Behandeling onderdeel
4.19
De subonderdelen lenen zich voor gezamenlijke behandeling.Uit de bij de procesinleiding gevoegde producties (waaronder de uitdraai van het roljournaal), die in cassatie ook niet zijn weersproken, blijkt de volgende feitelijke gang van zaken:(i) nadat [verweerders] hun memorie van antwoord hadden genomen, is de zaak door (de rolraadsheer van) het hof voor “beraad partijen” gezet op 25 mei 2021;(ii) op die datum hebben [verweerders] arrest gevraagd en heeft Van der Zwan een comparitie/mondelinge behandeling verzocht;(iii) Van der Zwan heeft dit verzoek via een H-10 formulier met bijlage als volgt toegelicht:
“(…) Als toelichting daarop wordt opgemerkt dat in eerste aanleg er een Skypezitting heeft plaatsgevonden waarbij zeker niet alle punten aan de orde zijn geweest en er ook niet voldoende ruimte is geweest voor de waarheidsvinding. Derhalve verzoekt appellant ook uit[d]rukkelijk om een mondelinge behandeling/comparitie van partijen teneinde partijen in de gelegenheid te stellen aan uw gerechtshof alle relevante informatie te verstrekken en zo nodig een minnelijke regeling te beproeven.(…)”

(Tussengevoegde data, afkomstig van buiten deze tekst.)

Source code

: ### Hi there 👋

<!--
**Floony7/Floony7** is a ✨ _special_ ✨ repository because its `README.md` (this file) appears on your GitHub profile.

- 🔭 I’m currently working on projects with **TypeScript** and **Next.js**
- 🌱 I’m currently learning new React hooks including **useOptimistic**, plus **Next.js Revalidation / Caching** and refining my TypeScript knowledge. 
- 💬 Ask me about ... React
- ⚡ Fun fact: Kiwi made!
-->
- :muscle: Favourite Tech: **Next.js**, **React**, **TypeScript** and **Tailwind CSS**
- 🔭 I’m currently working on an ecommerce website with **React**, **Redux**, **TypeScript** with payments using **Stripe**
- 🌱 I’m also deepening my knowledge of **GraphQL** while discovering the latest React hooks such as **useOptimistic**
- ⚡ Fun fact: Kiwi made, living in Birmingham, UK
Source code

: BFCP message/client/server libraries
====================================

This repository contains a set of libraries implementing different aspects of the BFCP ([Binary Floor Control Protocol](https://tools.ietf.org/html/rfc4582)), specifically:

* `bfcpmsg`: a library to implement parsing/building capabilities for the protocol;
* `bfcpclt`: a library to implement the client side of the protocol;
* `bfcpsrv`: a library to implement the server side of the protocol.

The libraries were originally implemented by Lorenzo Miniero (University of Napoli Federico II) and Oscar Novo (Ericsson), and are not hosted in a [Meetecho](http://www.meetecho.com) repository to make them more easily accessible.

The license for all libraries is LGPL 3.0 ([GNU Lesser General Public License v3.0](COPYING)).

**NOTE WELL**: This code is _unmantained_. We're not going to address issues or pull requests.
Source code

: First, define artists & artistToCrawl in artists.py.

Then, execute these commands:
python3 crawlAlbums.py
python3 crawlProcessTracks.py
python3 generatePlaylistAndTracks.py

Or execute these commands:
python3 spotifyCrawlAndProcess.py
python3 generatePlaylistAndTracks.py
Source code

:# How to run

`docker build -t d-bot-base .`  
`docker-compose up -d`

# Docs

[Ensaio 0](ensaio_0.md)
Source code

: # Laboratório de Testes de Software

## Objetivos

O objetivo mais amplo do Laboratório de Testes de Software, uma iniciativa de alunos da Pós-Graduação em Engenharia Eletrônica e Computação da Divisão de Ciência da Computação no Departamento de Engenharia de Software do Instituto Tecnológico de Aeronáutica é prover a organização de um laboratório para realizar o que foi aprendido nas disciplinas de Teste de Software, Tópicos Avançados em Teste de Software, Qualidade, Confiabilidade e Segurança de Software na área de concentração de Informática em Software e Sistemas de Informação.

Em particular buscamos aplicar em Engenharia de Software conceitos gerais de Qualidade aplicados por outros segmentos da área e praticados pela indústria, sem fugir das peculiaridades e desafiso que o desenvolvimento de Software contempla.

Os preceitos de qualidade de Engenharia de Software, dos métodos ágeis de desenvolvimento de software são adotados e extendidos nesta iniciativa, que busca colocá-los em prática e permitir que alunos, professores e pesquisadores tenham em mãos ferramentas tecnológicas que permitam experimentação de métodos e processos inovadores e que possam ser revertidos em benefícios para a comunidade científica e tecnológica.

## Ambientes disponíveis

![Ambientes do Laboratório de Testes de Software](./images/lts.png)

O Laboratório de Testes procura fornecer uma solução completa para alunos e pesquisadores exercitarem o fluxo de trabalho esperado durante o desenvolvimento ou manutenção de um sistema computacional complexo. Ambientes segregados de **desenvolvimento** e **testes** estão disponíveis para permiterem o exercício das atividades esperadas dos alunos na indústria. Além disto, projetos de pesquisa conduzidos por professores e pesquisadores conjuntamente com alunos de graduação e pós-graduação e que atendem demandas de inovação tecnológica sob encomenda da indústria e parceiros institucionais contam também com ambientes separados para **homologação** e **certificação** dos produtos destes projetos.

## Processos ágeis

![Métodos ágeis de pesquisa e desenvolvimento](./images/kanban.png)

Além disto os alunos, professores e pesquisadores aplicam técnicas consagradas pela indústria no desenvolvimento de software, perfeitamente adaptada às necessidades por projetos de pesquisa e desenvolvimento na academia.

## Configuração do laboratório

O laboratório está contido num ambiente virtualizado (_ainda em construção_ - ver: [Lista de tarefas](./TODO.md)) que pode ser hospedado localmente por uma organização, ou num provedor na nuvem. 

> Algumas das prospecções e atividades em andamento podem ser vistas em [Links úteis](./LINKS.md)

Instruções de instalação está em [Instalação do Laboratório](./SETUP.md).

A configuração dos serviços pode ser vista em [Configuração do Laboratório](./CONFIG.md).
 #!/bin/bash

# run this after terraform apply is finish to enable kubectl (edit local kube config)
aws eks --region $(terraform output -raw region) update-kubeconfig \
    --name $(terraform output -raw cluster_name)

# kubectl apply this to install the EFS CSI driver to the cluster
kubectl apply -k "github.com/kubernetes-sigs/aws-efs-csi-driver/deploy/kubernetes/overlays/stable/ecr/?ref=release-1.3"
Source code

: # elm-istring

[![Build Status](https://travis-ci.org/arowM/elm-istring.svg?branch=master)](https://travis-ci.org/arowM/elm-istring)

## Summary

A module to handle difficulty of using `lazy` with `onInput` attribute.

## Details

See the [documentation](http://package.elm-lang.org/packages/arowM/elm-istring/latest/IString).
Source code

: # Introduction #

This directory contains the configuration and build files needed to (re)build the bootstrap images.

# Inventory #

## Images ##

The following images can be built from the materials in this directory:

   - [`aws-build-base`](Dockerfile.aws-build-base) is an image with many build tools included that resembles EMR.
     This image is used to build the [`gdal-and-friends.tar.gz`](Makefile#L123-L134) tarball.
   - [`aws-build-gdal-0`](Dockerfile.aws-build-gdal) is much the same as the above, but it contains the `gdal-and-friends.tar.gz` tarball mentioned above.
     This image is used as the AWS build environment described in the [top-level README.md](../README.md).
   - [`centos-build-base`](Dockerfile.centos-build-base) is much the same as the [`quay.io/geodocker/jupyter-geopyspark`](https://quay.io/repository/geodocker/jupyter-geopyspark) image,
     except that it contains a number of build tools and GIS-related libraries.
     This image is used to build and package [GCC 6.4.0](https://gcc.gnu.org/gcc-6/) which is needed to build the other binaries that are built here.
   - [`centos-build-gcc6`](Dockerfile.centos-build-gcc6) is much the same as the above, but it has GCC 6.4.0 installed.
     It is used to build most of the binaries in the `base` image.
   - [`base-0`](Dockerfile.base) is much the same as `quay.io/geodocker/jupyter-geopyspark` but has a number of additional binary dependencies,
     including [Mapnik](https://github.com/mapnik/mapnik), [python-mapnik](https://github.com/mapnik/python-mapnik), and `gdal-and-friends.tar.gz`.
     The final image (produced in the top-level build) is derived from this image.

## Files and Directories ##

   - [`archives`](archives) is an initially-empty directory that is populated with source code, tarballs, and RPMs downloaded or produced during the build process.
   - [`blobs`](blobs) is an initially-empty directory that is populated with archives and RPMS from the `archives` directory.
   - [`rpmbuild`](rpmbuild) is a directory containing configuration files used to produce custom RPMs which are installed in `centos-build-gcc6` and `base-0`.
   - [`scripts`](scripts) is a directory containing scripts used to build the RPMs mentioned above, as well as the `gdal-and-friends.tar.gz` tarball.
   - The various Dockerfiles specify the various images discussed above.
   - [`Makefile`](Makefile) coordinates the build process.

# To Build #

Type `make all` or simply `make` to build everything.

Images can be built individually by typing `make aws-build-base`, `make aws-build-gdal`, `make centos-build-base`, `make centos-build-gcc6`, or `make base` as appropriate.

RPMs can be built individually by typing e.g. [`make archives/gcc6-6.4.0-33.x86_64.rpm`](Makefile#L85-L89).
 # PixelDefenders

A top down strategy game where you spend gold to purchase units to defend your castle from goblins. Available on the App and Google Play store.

(iv) de beslissing op dit verzoek is twee keer aangehouden en vervolgens ter rolle van 15 juni 2021 afgewezen zonder nadere toelichting, waarna arrest is bepaald;(v) in het bestreden arrest wordt bij het verloop van het geding geen melding gemaakt van het verzoek en de beslissing daarop en ook overigens bevat het bestreden arrest geen overweging met betrekking tot het verzoek om een mondelinge behandeling.
4.20
In het hiervoor onder 4.10 weergegeven citaat uit de memorie van toelichting is er door de wetgever op gewezen dat een rechter, als gevolg van het uit art. 6 EVRM voortvloeiende recht op een mondelinge behandeling en de strenge jurisprudentie daaromtrent van de Hoge Raad, een verzoek om een mondelinge behandeling te houden niet zonder meer naast zich kan neerleggen. Daarom is, aldus de toelichting, ook de vangnetbepaling van art. 87 lid 8 Rv in de wet opgenomen.Uit een en ander volgt m.i. dat de rechter een verzoek om een mondelinge behandeling te houden op de voet van art. 87 lid 8 Rv niet ongemotiveerd naast zich neer kan leggen en bij een afwijzing van het verzoek zal moeten motiveren waarom in het concrete geval die mondelinge behandeling achterwege kan blijven. De voor een afwijzing te hanteren maatstaf kan m.i. worden ontleend aan de hierboven onder 4.17 en 4.18 genoemde vaste rechtspraak over het afwijzen van een pleidooiverzoek als bedoeld in art. 134 Rv (oud).
4.21
Het voorgaande betekent dat (de rolraadsheer van) het hof het verzoek van Van der Zwan om een mondelinge behandeling te bepalen niet zonder motivering had mogen afwijzen en dat de subonderdelen 1.1 t/m 1.3 dus in zoverre terecht zijn voorgesteld, zodat de rolbeslissing moet worden vernietigd. Hetzelfde geldt voor de voortbouwklacht van subonderdeel 1.4, waarmee het bestreden arrest evenmin in stand kan blijven.
5. Conclusie
De conclusie strekt tot vernietiging van de rolbeslissing van 15 juni 2021 en van het arrest van het gerechtshof Den Haag van 9 november 2021 en tot verwijzing.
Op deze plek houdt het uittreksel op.